Wednesday, September 17, 2008

The "Push" Society

At what point do we have enough celebrities?

There's been a number of seemingly random things on my mind lately, but at the end of the day it comes down to this...

PR companies control the world.

As the media works with less and less time and resources, and under more and more deadlines (think constant real time blogging) you have to ask yourself, where do the stories they cover come from?

My fiancee recently an article in either the New Yorker and New York Magazine, I get them confused. It was about the "new" up and coming comedians. And so it had people on the cover that you've probably seen on Saturday Night Live and in bit parts in movies by ex-SNLers. Here's my thing, how did they find these "new" faces? Did they scour the comedy clubs and hold auditions? Or did they announce to agents, manager and PR types they were doing this, get flooded with headshots wrapped in chocolates and booze, and pick the most famous of the batch?

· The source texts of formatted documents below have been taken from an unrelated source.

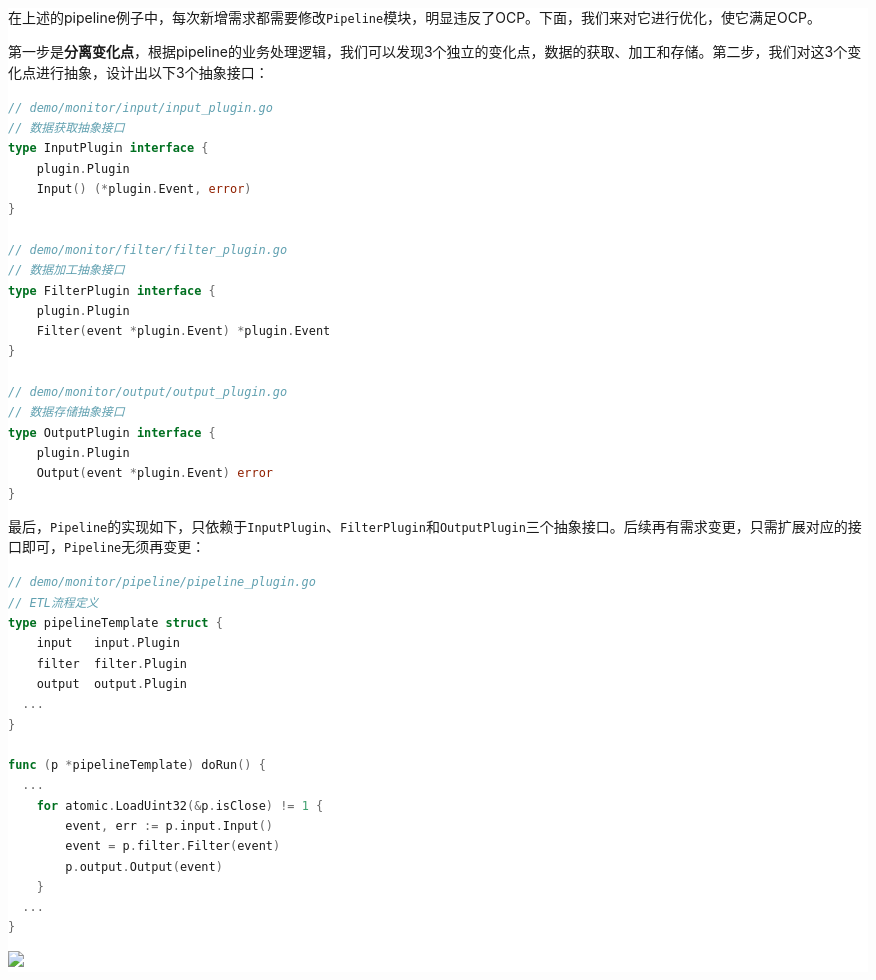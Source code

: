 在上述的pipeline例子中，每次新增需求都需要修改`Pipeline`模块，明显违反了OCP。下面，我们来对它进行优化，使它满足OCP。

  第一步是**分离变化点**，根据pipeline的业务处理逻辑，我们可以发现3个独立的变化点，数据的获取、加工和存储。第二步，我们对这3个变化点进行抽象，设计出以下3个抽象接口：

```go
// demo/monitor/input/input_plugin.go
// 数据获取抽象接口
type InputPlugin interface {
	plugin.Plugin
	Input() (*plugin.Event, error)
}

// demo/monitor/filter/filter_plugin.go
// 数据加工抽象接口
type FilterPlugin interface {
	plugin.Plugin
	Filter(event *plugin.Event) *plugin.Event
}

// demo/monitor/output/output_plugin.go
// 数据存储抽象接口
type OutputPlugin interface {
	plugin.Plugin
	Output(event *plugin.Event) error
}
```

最后，`Pipeline`的实现如下，只依赖于`InputPlugin`、`FilterPlugin`和`OutputPlugin`三个抽象接口。后续再有需求变更，只需扩展对应的接口即可，`Pipeline`无须再变更：

```go
// demo/monitor/pipeline/pipeline_plugin.go
// ETL流程定义
type pipelineTemplate struct {
	input   input.Plugin
	filter  filter.Plugin
	output  output.Plugin
  ...
}

func (p *pipelineTemplate) doRun() {
  ...
	for atomic.LoadUint32(&p.isClose) != 1 {
		event, err := p.input.Input()
		event = p.filter.Filter(event)
		p.output.Output(event)
	}
  ...
}

```

![](https://tva1.sinaimg.cn/large/e6c9d24egy1gzpffjrzg7j21h00s4ahv.jpg)
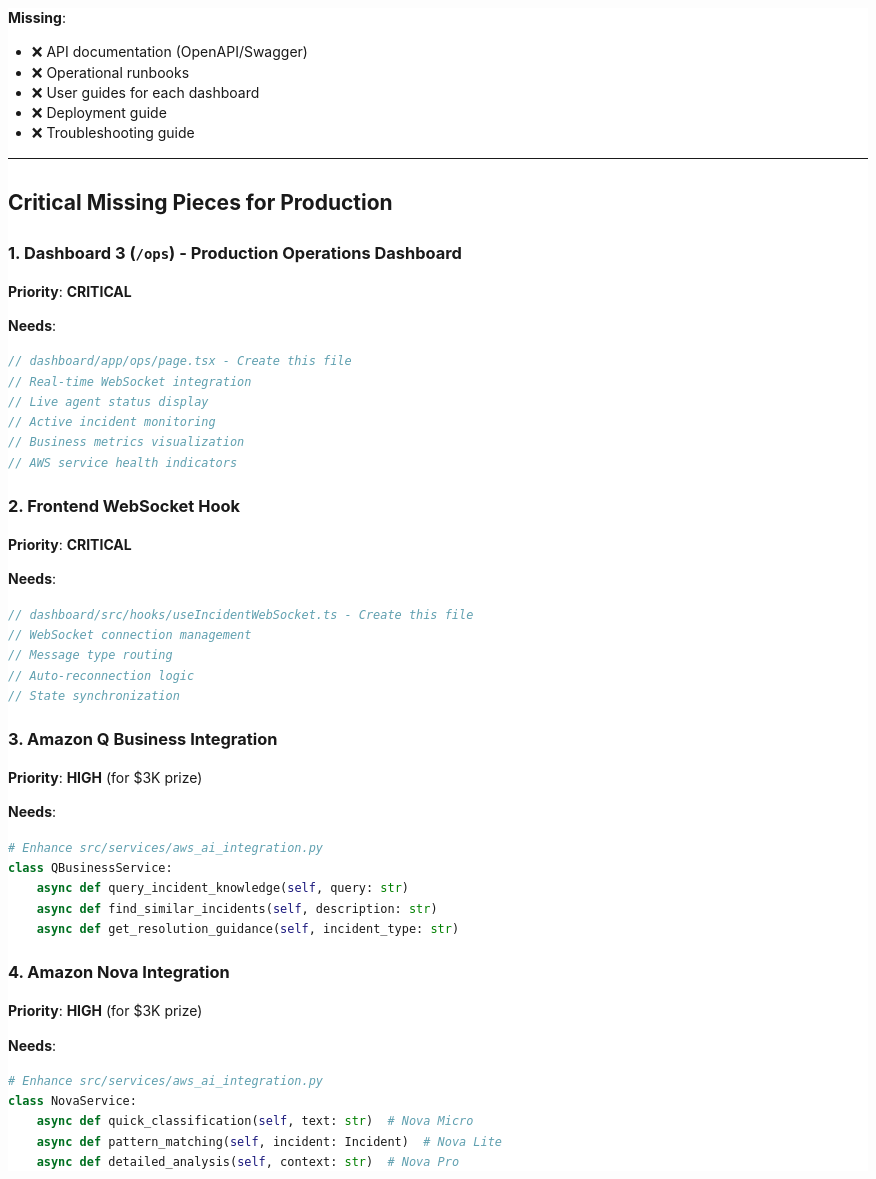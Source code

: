 **Missing**:
- ❌ API documentation (OpenAPI/Swagger)
- ❌ Operational runbooks
- ❌ User guides for each dashboard
- ❌ Deployment guide
- ❌ Troubleshooting guide

---

## Critical Missing Pieces for Production

### 1. Dashboard 3 (`/ops`) - Production Operations Dashboard
**Priority**: **CRITICAL**

**Needs**:
```typescript
// dashboard/app/ops/page.tsx - Create this file
// Real-time WebSocket integration
// Live agent status display
// Active incident monitoring
// Business metrics visualization
// AWS service health indicators
```

### 2. Frontend WebSocket Hook
**Priority**: **CRITICAL**

**Needs**:
```typescript
// dashboard/src/hooks/useIncidentWebSocket.ts - Create this file
// WebSocket connection management
// Message type routing
// Auto-reconnection logic
// State synchronization
```

### 3. Amazon Q Business Integration
**Priority**: **HIGH** (for $3K prize)

**Needs**:
```python
# Enhance src/services/aws_ai_integration.py
class QBusinessService:
    async def query_incident_knowledge(self, query: str)
    async def find_similar_incidents(self, description: str)
    async def get_resolution_guidance(self, incident_type: str)
```

### 4. Amazon Nova Integration
**Priority**: **HIGH** (for $3K prize)

**Needs**:
```python
# Enhance src/services/aws_ai_integration.py
class NovaService:
    async def quick_classification(self, text: str)  # Nova Micro
    async def pattern_matching(self, incident: Incident)  # Nova Lite
    async def detailed_analysis(self, context: str)  # Nova Pro
```
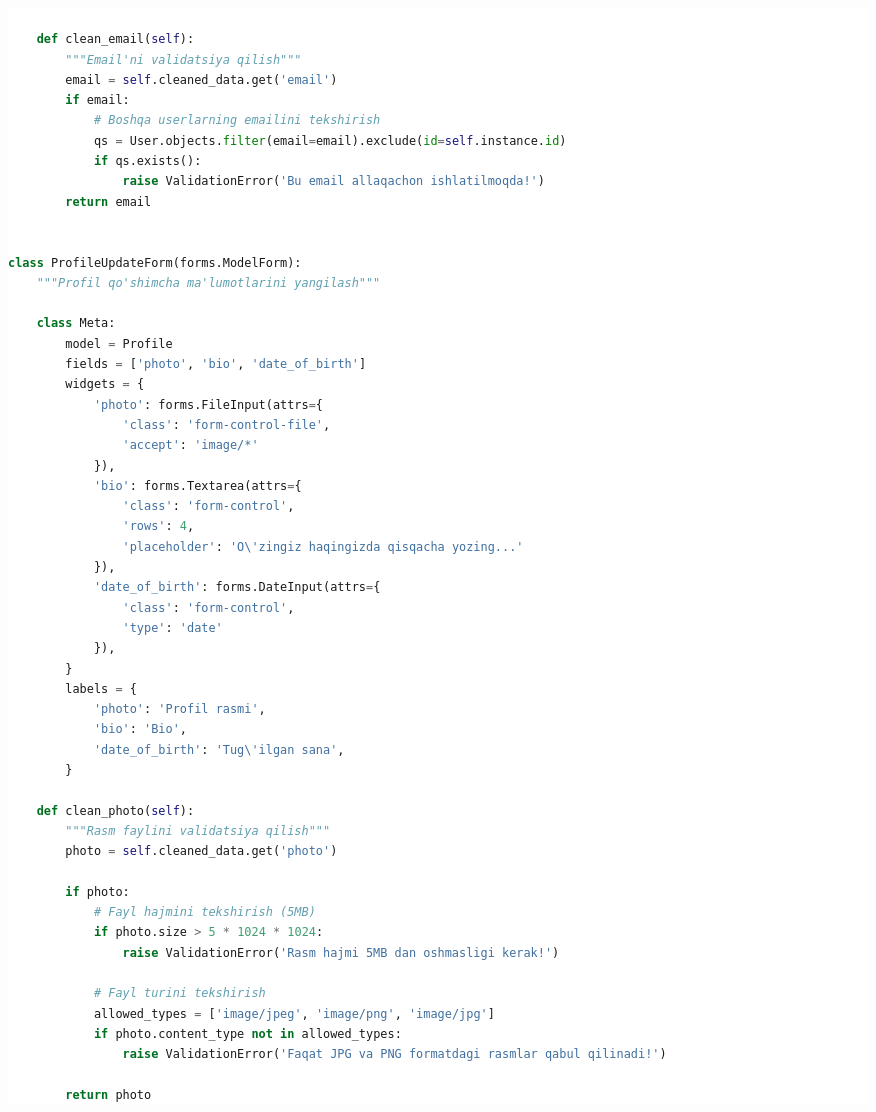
 ```python
    
    def clean_email(self):
        """Email'ni validatsiya qilish"""
        email = self.cleaned_data.get('email')
        if email:
            # Boshqa userlarning emailini tekshirish
            qs = User.objects.filter(email=email).exclude(id=self.instance.id)
            if qs.exists():
                raise ValidationError('Bu email allaqachon ishlatilmoqda!')
        return email


class ProfileUpdateForm(forms.ModelForm):
    """Profil qo'shimcha ma'lumotlarini yangilash"""
    
    class Meta:
        model = Profile
        fields = ['photo', 'bio', 'date_of_birth']
        widgets = {
            'photo': forms.FileInput(attrs={
                'class': 'form-control-file',
                'accept': 'image/*'
            }),
            'bio': forms.Textarea(attrs={
                'class': 'form-control',
                'rows': 4,
                'placeholder': 'O\'zingiz haqingizda qisqacha yozing...'
            }),
            'date_of_birth': forms.DateInput(attrs={
                'class': 'form-control',
                'type': 'date'
            }),
        }
        labels = {
            'photo': 'Profil rasmi',
            'bio': 'Bio',
            'date_of_birth': 'Tug\'ilgan sana',
        }
    
    def clean_photo(self):
        """Rasm faylini validatsiya qilish"""
        photo = self.cleaned_data.get('photo')
        
        if photo:
            # Fayl hajmini tekshirish (5MB)
            if photo.size > 5 * 1024 * 1024:
                raise ValidationError('Rasm hajmi 5MB dan oshmasligi kerak!')
            
            # Fayl turini tekshirish
            allowed_types = ['image/jpeg', 'image/png', 'image/jpg']
            if photo.content_type not in allowed_types:
                raise ValidationError('Faqat JPG va PNG formatdagi rasmlar qabul qilinadi!')
        
        return photo
```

I don't think I'm media bashing. Journalists are just you and me with a certain job. What I'm questioning is, who does the leg work? Its like politicians who only listen to lobbyists - its a lot easier to do a very, very difficult job when someone else hands you an idea ready to market. A journalist who has constant deadlines all day long, limited resources, and bosses with no desire for them to be out of the office chasing down a hint of a story when they can slap a celebrity on the cover and sell some dead trees. Especially when those celebrities not only have a certain attraction to people, but they have a huge PR machine behind them trying to grow that attraction.

Contrast that to "internet celebrities." Every now and then you'll see a news story about an online hit, about how everyone is watching and downloading, and then you'll never hear about that person again. Why is that?

First of all, internet celebrities are a genre of news stories all to themselves. The idea of being a hit on the internet still has a cache of being hip - you know something that the unhip at work have never heard of. Plus, it plays nationally, even internationally, whereas a really great local band in Calgary won't interest anyone in Boston.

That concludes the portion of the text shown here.